Trudi took a deep breath. She was almost too bewildered to be distressed. She heard herself saying wretchedly, ‘It was definitely a woman, was it?’

‘It was,’ said Mrs Brightshaw. ‘He told me he could see her head clearly above the hedge. She must have been a tall lass. Blonde hair he said, I remember that. Bright blonde.’

A tall lass. Bright blonde hair. Trudi felt the information register. Then she asked, ‘And her car? Did he say anything about that?’

‘Yes, he did, as a matter of fact. He said it was a little red thing with a kind of flag on its aerial. He mentioned how small it was, particular, because that seemed likely the reason this blonde lass went to the other, which was bigger. More room for that sort of meeting. He wasn’t making a joke, just giving me his reason for keeping mum. When the police came for his statement, he asked if there was a wife and when they told him yes, that made up his mind. He thought you’d be hurt enough. Like I say, he was a kind man.’

‘Yes, yes, he sounds like a kind man,’ Trudi echoed, rising.
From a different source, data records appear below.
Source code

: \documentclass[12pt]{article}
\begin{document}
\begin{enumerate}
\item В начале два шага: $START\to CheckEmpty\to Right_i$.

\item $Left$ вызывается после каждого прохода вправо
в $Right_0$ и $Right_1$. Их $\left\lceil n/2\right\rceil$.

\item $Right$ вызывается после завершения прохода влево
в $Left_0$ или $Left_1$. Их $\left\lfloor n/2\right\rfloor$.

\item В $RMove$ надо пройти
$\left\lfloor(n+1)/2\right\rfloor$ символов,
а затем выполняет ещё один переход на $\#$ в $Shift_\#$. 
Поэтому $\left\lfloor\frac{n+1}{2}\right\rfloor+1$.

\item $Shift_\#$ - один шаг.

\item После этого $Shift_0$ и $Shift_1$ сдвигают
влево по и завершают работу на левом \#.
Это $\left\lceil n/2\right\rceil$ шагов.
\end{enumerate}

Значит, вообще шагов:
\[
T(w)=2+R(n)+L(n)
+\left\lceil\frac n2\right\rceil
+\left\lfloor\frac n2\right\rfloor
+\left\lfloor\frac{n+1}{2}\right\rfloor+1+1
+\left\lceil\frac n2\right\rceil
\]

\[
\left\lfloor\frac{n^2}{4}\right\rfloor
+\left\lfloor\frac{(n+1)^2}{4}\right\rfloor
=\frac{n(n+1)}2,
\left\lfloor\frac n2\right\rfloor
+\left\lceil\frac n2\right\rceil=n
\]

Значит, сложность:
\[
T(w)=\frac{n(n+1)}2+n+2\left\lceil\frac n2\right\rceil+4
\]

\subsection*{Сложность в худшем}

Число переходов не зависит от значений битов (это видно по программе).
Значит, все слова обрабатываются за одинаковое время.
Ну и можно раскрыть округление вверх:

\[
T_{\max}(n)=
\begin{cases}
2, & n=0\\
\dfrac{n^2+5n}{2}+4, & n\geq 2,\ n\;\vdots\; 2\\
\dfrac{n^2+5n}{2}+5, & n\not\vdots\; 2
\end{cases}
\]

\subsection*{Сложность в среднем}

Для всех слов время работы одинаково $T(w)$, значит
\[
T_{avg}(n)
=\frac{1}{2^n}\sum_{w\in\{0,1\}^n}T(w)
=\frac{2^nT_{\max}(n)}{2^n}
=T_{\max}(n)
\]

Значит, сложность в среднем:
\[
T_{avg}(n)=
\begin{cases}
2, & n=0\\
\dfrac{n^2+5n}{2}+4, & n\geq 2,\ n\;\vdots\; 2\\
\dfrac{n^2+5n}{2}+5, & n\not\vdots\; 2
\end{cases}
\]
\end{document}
She now felt surprisingly calm. ‘How will you manage now that you’re by yourself?’ she heard herself asking, calm and concerned as the vicar’s wife on a parochial visit.

Mrs Brightshaw let the question hang, smelling more patronizing by the second, till she had shown Trudi to the door.

‘I’ve been managing ever since Harold took his stroke,’ she said finally. ‘Managing’s easy. It’s wanting to manage that’s the hard bit. But you’ll have found that out yourself, I daresay.’

The door closed behind Trudi and the bolt rattled home.

Slowly she returned to the car, moving in time to the childish jingle which had risen unsummoned into her head.

Three blind mice … see how they run … they all ran after the farmer’s wife … she cut off their tails with a carving knife

‘OK?’ said Janet, compressing a whole catechism into the question.

‘Fine,’ said Trudi. ‘I’m fine.’

‘You don’t look fine. You look terrible,’ said Janet. ‘Come on, what do you really feel like?’

‘I feel like a widow,’ said Trudi savagely. ‘I feel like a fucking widow!’